En bref
- Un laboratoire dédié doit être créé en France
- Le rat-taupe nu vit bien plus longtemps
- Sa résistance aux maladies intrigue les chercheurs
Un petit rongeur d’Afrique de l’Est va se retrouver au centre d’un nouveau projet de recherche en France. Une soirée de charité organisée lundi soir par la Fondation pour la recherche psychologique doit financer la création d’un laboratoire spécialement consacré au rat-taupe nu.
Un laboratoire bientôt centré sur ce rongeur
Le projet est porté par le cardiologue et nutritionniste Frédéric Saldmann. Pour lancer les travaux, une centaine de spécimens doivent arriver d’Ethiopie. Le choix peut surprendre, vu l’allure très particulière de l’animal, peau nue et yeux atrophiés, mais ce n’est pas son physique qui intéresse les médecins. C’est sa biologie.
Une longévité qui casse les repères
L’écart est net. Une souris vit en moyenne trois ans. Le rat-taupe nu, lui, peut vivre dix fois plus longtemps.
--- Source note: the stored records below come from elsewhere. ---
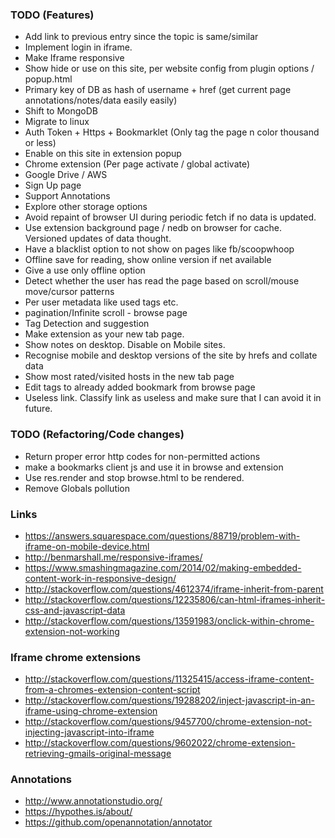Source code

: ### TODO (Features)
- Add link to previous entry since the topic is same/similar
- Implement login in iframe. 
- Make Iframe responsive
- Show hide or use on this site, per website config from plugin options / popup.html
- Primary key of DB as hash of username + href (get current page annotations/notes/data easily easily)
- Shift to MongoDB
- Migrate to linux
- Auth Token + Https + Bookmarklet (Only tag the page n color thousand or less)
- Enable on this site in extension popup
- Chrome extension (Per page activate / global activate)
- Google Drive / AWS
- Sign Up page
- Support Annotations
- Explore other storage options
- Avoid repaint of browser UI during periodic fetch if no data is updated.
- Use extension background page / nedb on browser for cache. Versioned updates of data thought.
- Have a blacklist option to not show on pages like fb/scoopwhoop
- Offline save for reading, show online version if net available
- Give a use only offline option
- Detect whether the user has read the page based on scroll/mouse move/cursor patterns
- Per user metadata like used tags etc.
- pagination/Infinite scroll - browse page
- Tag Detection and suggestion
- Make extension as your new tab page.
- Show notes on desktop. Disable on Mobile sites.
- Recognise mobile and desktop versions of the site by hrefs and collate data
- Show most rated/visited hosts in the new tab page
- Edit tags to already added bookmark from browse page
- Useless link. Classify link as useless and make sure that I can avoid it in future.
 




### TODO (Refactoring/Code changes)
- Return proper error http codes for non-permitted actions
- make a bookmarks client js and use it in browse and extension
- Use res.render and stop browse.html to be rendered.
- Remove Globals pollution

### Links
- https://answers.squarespace.com/questions/88719/problem-with-iframe-on-mobile-device.html
- http://benmarshall.me/responsive-iframes/
- https://www.smashingmagazine.com/2014/02/making-embedded-content-work-in-responsive-design/
- http://stackoverflow.com/questions/4612374/iframe-inherit-from-parent
- http://stackoverflow.com/questions/12235806/can-html-iframes-inherit-css-and-javascript-data
- http://stackoverflow.com/questions/13591983/onclick-within-chrome-extension-not-working

### Iframe chrome extensions
- http://stackoverflow.com/questions/11325415/access-iframe-content-from-a-chromes-extension-content-script
- http://stackoverflow.com/questions/19288202/inject-javascript-in-an-iframe-using-chrome-extension
- http://stackoverflow.com/questions/9457700/chrome-extension-not-injecting-javascript-into-iframe
- http://stackoverflow.com/questions/9602022/chrome-extension-retrieving-gmails-original-message

### Annotations
- http://www.annotationstudio.org/
- https://hypothes.is/about/
- https://github.com/openannotation/annotator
Rapporté à l’échelle humaine, cela reviendrait à approcher les 600 ans.
Ce contraste explique une bonne part de l’intérêt scientifique. On parle d’un rongeur, pas d’un grand mammifère rare, et pourtant sa durée de vie sort complètement des repères habituels.
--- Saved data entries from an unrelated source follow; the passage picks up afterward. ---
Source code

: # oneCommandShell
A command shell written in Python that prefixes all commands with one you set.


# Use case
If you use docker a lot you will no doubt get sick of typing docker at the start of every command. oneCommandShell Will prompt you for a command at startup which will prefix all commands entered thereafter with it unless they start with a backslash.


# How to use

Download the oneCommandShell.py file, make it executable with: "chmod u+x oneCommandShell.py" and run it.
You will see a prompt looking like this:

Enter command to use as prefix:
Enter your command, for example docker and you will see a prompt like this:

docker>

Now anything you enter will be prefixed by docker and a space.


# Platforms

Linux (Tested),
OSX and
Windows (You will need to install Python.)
Cancer, cœur, cerveau, ce qui fascine les médecins
Selon Frédéric Saldmann, ce rat partage 93 % de gènes communs avec l’être humain et semble résister à beaucoup de pathologies, notamment au cancer, ainsi qu’aux maladies cardiovasculaires et neurodégénératives. Il avance aussi que l’animal ne connaît ni la douleur, ni le cancer, ni la démence.
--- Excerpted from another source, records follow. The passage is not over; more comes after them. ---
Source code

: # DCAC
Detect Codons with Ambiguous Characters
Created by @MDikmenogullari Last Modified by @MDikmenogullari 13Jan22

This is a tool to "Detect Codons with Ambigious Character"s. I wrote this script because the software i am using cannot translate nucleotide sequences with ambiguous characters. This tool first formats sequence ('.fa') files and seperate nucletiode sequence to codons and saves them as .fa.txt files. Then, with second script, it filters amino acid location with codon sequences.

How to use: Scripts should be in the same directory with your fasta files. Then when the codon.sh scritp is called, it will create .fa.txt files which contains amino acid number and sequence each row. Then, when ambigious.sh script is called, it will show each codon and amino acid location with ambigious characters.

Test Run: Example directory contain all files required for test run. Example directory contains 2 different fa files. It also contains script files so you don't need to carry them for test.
Autre point relevé par le Pr Gérard Friedlander, également engagé dans ce projet, le rat-taupe nu vivrait en bonne santé jusqu’au bout. Il explique même qu’entre la naissance et la mort, son apparence extérieure ne changerait pas.
Le mouvement, une piste déjà avancée
Reste la question du pourquoi. Pour Frédéric Saldmann, une piste tient à son activité permanente. En observant ces animaux, il dit les avoir vus cavaler sans arrêt.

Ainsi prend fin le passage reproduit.